**Brief:**
Word for word, restate every record.

**Collected data:**
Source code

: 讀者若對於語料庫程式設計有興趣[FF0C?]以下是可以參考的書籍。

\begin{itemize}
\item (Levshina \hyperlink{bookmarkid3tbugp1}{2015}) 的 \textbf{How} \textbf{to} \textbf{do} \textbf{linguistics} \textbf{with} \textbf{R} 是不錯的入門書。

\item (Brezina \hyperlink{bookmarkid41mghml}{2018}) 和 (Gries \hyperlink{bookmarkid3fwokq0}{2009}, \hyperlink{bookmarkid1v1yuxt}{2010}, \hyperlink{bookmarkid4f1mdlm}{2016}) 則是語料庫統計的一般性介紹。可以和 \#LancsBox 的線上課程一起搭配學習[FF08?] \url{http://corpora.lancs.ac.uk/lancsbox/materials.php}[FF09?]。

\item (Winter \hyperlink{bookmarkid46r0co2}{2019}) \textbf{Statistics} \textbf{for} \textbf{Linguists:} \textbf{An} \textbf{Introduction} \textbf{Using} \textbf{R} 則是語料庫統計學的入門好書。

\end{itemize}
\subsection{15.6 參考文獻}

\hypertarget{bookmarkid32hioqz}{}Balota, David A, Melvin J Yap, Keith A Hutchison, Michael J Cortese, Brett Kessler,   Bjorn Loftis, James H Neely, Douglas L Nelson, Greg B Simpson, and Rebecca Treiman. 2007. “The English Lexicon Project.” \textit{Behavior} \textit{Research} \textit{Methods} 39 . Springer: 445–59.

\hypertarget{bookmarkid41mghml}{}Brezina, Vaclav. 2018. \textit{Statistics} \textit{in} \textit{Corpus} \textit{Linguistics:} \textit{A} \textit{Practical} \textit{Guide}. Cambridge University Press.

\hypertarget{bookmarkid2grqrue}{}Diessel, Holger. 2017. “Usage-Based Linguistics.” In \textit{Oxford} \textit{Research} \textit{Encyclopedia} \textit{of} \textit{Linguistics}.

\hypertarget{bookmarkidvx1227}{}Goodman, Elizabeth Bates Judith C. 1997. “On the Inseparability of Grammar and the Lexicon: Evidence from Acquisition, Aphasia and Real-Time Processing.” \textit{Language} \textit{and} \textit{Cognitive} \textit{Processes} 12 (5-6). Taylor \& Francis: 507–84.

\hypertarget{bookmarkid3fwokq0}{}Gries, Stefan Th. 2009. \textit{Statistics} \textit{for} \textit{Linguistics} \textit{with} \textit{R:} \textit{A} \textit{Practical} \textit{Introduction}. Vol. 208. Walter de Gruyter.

**The completed task:**
Source code

: 讀者若對於語料庫程式設計有興趣[FF0C?]以下是可以參考的書籍。

\begin{itemize}
\item (Levshina \hyperlink{bookmarkid3tbugp1}{2015}) 的 \textbf{How} \textbf{to} \textbf{do} \textbf{linguistics} \textbf{with} \textbf{R} 是不錯的入門書。

\item (Brezina \hyperlink{bookmarkid41mghml}{2018}) 和 (Gries \hyperlink{bookmarkid3fwokq0}{2009}, \hyperlink{bookmarkid1v1yuxt}{2010}, \hyperlink{bookmarkid4f1mdlm}{2016}) 則是語料庫統計的一般性介紹。可以和 \#LancsBox 的線上課程一起搭配學習[FF08?] \url{http://corpora.lancs.ac.uk/lancsbox/materials.php}[FF09?]。

\item (Winter \hyperlink{bookmarkid46r0co2}{2019}) \textbf{Statistics} \textbf{for} \textbf{Linguists:} \textbf{An} \textbf{Introduction} \textbf{Using} \textbf{R} 則是語料庫統計學的入門好書。

\end{itemize}
\subsection{15.6 參考文獻}

\hypertarget{bookmarkid32hioqz}{}Balota, David A, Melvin J Yap, Keith A Hutchison, Michael J Cortese, Brett Kessler,   Bjorn Loftis, James H Neely, Douglas L Nelson, Greg B Simpson, and Rebecca Treiman. 2007. “The English Lexicon Project.” \textit{Behavior} \textit{Research} \textit{Methods} 39 . Springer: 445–59.

\hypertarget{bookmarkid41mghml}{}Brezina, Vaclav. 2018. \textit{Statistics} \textit{in} \textit{Corpus} \textit{Linguistics:} \textit{A} \textit{Practical} \textit{Guide}. Cambridge University Press.

\hypertarget{bookmarkid2grqrue}{}Diessel, Holger. 2017. “Usage-Based Linguistics.” In \textit{Oxford} \textit{Research} \textit{Encyclopedia} \textit{of} \textit{Linguistics}.

\hypertarget{bookmarkidvx1227}{}Goodman, Elizabeth Bates Judith C. 1997. “On the Inseparability of Grammar and the Lexicon: Evidence from Acquisition, Aphasia and Real-Time Processing.” \textit{Language} \textit{and} \textit{Cognitive} \textit{Processes} 12 (5-6). Taylor \& Francis: 507–84.

\hypertarget{bookmarkid3fwokq0}{}Gries, Stefan Th. 2009. \textit{Statistics} \textit{for} \textit{Linguistics} \textit{with} \textit{R:} \textit{A} \textit{Practical} \textit{Introduction}. Vol. 208. Walter de Gruyter.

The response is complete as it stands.